• **Exercise**
Copy out all lines of the listing below that hold "MafiaUnity".

BEGIN Records shown

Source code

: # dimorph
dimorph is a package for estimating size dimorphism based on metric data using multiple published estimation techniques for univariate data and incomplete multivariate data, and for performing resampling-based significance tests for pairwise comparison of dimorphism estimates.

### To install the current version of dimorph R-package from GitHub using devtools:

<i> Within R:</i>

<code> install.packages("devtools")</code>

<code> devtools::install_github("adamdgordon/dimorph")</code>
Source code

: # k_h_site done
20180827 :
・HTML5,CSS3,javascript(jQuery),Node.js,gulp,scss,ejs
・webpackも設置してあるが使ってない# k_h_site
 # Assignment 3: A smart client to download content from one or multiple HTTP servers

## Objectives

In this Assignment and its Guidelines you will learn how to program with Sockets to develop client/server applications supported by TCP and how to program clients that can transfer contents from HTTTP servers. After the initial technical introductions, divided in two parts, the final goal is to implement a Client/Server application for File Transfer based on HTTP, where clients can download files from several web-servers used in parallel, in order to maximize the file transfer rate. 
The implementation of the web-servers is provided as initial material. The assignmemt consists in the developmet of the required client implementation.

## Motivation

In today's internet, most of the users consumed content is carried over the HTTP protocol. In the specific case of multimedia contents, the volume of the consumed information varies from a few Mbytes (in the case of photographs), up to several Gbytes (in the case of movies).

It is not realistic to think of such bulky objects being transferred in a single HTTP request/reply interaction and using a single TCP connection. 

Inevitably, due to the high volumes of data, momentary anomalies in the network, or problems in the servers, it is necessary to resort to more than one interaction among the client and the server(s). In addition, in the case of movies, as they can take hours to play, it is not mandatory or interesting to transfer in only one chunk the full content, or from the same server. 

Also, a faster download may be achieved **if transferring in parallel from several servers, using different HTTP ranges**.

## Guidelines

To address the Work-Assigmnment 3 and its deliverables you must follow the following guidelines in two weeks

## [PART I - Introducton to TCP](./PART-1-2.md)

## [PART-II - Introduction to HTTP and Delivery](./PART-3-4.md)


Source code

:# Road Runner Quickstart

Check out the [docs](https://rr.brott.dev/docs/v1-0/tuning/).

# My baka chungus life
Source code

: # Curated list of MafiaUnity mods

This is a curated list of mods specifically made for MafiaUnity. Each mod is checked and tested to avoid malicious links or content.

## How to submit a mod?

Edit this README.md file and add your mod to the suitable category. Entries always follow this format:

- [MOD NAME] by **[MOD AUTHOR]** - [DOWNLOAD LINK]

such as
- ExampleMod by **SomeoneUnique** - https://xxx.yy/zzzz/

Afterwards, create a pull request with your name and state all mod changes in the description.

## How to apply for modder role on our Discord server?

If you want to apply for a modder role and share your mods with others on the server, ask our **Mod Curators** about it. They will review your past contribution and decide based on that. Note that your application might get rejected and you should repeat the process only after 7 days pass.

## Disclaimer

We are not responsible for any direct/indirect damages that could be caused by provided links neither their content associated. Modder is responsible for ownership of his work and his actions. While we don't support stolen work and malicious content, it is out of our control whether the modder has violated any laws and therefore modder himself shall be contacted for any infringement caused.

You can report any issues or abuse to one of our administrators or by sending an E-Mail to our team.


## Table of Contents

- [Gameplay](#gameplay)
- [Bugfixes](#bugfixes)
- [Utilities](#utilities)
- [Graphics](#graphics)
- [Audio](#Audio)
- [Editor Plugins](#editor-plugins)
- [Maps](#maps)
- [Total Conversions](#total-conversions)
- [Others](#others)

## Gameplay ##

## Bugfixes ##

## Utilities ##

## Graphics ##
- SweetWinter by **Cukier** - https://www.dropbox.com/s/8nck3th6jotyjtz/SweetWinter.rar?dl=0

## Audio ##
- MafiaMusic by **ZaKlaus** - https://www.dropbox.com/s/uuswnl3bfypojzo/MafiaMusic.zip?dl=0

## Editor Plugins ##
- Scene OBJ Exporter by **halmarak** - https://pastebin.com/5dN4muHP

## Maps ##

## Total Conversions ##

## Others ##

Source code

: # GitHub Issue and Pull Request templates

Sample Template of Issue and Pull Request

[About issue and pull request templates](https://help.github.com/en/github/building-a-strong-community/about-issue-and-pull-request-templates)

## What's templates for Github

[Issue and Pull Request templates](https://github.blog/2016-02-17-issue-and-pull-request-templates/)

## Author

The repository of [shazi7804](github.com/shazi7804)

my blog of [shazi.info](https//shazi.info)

END Records shown

• **Answer space**
: # Curated list of MafiaUnity mods
This is a curated list of mods specifically made for MafiaUnity. Each mod is checked and tested to avoid malicious links or content.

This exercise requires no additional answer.